Von der Entdeckung des Grabes und der frühen Jakobustradition in Santiago ausgehend, wird die Entwicklung der Jakobusverehrung und der Pilgerfahrt über die Jahrhunderte hin verfolgt, werden Pilger mit ihren unterschiedlichen Motiven und ihrem Unterwegssein vorgestellt. Im Mittelpunkt steht für den Mediävisten Herbers das Mittelalter, jedoch geht ein eigenes Kapitel auf die spätmittelalterliche, humanistische und reformatorische Kritik ein (Kapitel 6, 79-90), während ein weiteres die Geschichte vom Niedergang in der frühen Neuzeit über die Wiederentdeckung des Grabes 1879 bis zur aktuellen Renaissance beschreibt (101-114). Ein Spezialkapitel geht dem Motiv des Schlachtenhelfers nach (91-100). Dieses Kapitel 7 steht allerdings wie ein Fremdkörper zwischen den Kapiteln 6 und 8, die eine stärker chronologische Perspektive in die Neuzeit hinein entfalten. Da viele Inhalte von Kapitel 7 bereits in Kapitel 2 anklingen, hätten sie meines Erachtens dort besser ihren Platz gefunden. Auch sonst wirft die Stoffverteilung für den Rezensenten die eine oder andere Frage auf (Feinabstimmung zwischen Kapitel 3, 4 und 5). An den Inhalten selbst gibt es nichts zu rütteln. Alles ist solide recherchiert, im vorgegebenen Rahmen informationsreich und gut lesbar, weil auf fachsprachliches Wortgeklappere konsequent verzichtet wird. Der Reihe und ihrem anvisierten Publikum entsprechend werden kaum Forschungskontroversen angesprochen (Ausnahme 58-60 die Diskussionen um Pilgerstraßen und die Entstehung der epischen Dichtung oder des romanischen Baustils), auch wird auf einen Anmerkungsapparat verzichtet. Meist zwischen den Zeilen macht Herbers mit mancherlei Tücken der Quellen vertraut und schärft das Geschichtsbewusstsein seiner Leser und Leserinnen. Wohltuend ist seine Zurückhaltung gegenüber einer allzu naiven Santiago-Euphorie, wodurch er davor bewahrt, aus jedem Jakobuspatrozinium und jeder Jakobusstatue gleich auf lange Pilgertraditionen zurückzuschließen. Sehr prägnant verdeutlicht er, wie die Jakobustradition in Santiago und darüber hinaus immer wieder neu gelesen und gedeutet wurde, über den Helfer Asturiens und Galiciens in der Zeit der islamischen Expansion, den Schlachtenhelfer und Pilgerpatron im hohen Mittelalter bis hin zur Neuentdeckung des Nationalheiligen durch Franco im Rahmen seines Spanienbildes oder zur Europäisierung Santiagos und der Pilgerfahrt seit dem EU-Beitritt Spaniens 1986.
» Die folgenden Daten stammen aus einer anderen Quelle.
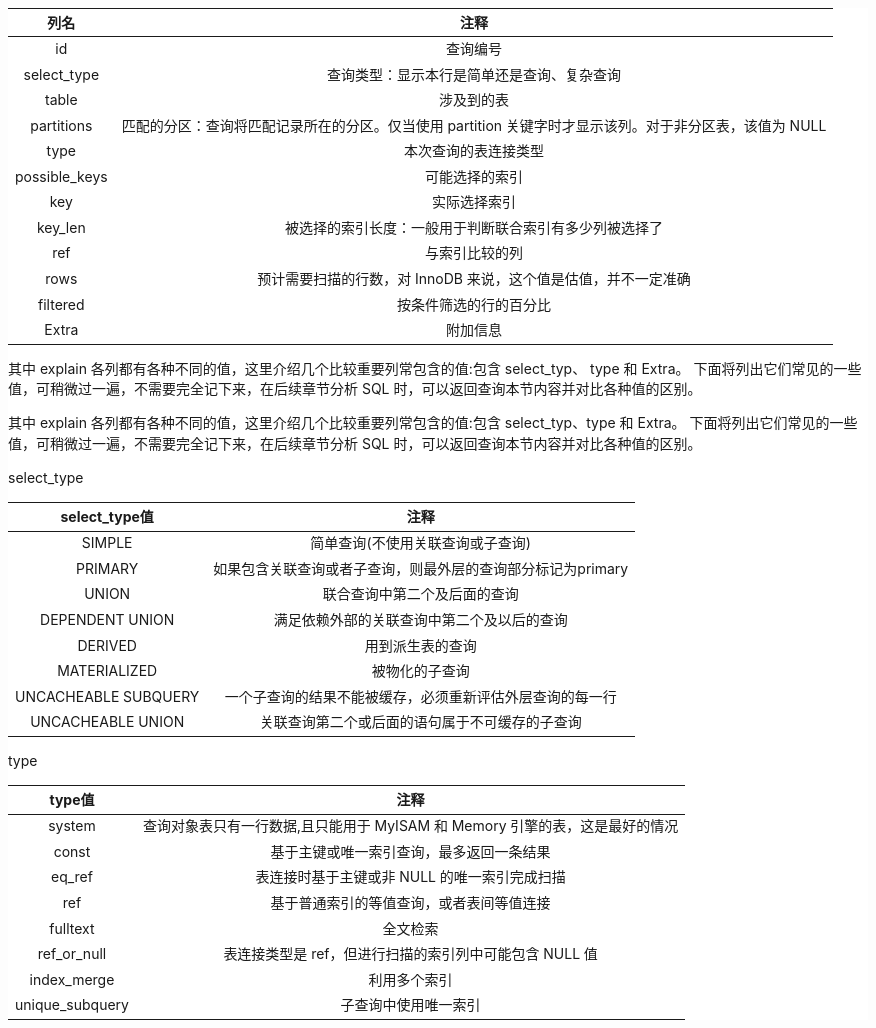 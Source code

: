 | 列名 | 注释 |
| :----: | :----: |
| id | 查询编号 |
| select_type | 查询类型：显示本行是简单还是查询、复杂查询 |
| table | 涉及到的表 |
| partitions | 匹配的分区：查询将匹配记录所在的分区。仅当使用 partition 关键字时才显示该列。对于非分区表，该值为 NULL |
| type | 本次查询的表连接类型 |
| possible_keys | 可能选择的索引 |
| key | 实际选择索引 |
| key_len | 被选择的索引长度：一般用于判断联合索引有多少列被选择了 |
| ref | 与索引比较的列 |
| rows | 预计需要扫描的行数，对 InnoDB 来说，这个值是估值，并不一定准确 |
| filtered | 按条件筛选的行的百分比 |
| Extra | 附加信息 |

其中 explain 各列都有各种不同的值，这里介绍几个比较重要列常包含的值:包含 select_typ、
type 和 Extra。
下面将列出它们常见的一些值，可稍微过一遍，不需要完全记下来，在后续章节分析 SQL 时，可以返回查询本节内容并对比各种值的区别。

其中 explain 各列都有各种不同的值，这里介绍几个比较重要列常包含的值:包含 select_typ、type 和 Extra。 下面将列出它们常见的一些值，可稍微过一遍，不需要完全记下来，在后续章节分析 SQL 时，可以返回查询本节内容并对比各种值的区别。

select_type

| select_type值 | 注释 |
| :---: | :---: |
| SIMPLE | 简单查询(不使用关联查询或子查询) |
| PRIMARY | 如果包含关联查询或者子查询，则最外层的查询部分标记为primary |
| UNION | 联合查询中第二个及后面的查询 |
| DEPENDENT UNION | 满足依赖外部的关联查询中第二个及以后的查询 |
| DERIVED | 用到派生表的查询 |
| MATERIALIZED | 被物化的子查询 |
| UNCACHEABLE SUBQUERY | 一个子查询的结果不能被缓存，必须重新评估外层查询的每一行 |
| UNCACHEABLE UNION | 关联查询第二个或后面的语句属于不可缓存的子查询 |

type

| type值 | 注释 |
| :---: | :---: |
| system | 查询对象表只有一行数据,且只能用于 MyISAM 和 Memory 引擎的表，这是最好的情况 |
| const | 基于主键或唯一索引查询，最多返回一条结果 |
| eq_ref | 表连接时基于主键或非 NULL 的唯一索引完成扫描 |
| ref | 基于普通索引的等值查询，或者表间等值连接 |
| fulltext | 全文检索 |
| ref_or_null | 表连接类型是 ref，但进行扫描的索引列中可能包含 NULL 值 |
| index_merge | 利用多个索引 |
| unique_subquery | 子查询中使用唯一索引 |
Wer eine schnelle, wissenschaftlich fundierte Erstinformation zu einem der faszinierendsten Gegenstände der Geschichte will, der bis in die Gegenwart hineinragt, der ist mit diesem Bändchen bestens bedient, zumal das Literaturverzeichnis zu einer großen Zahl speziellerer deutschsprachiger Forschungen hinführt.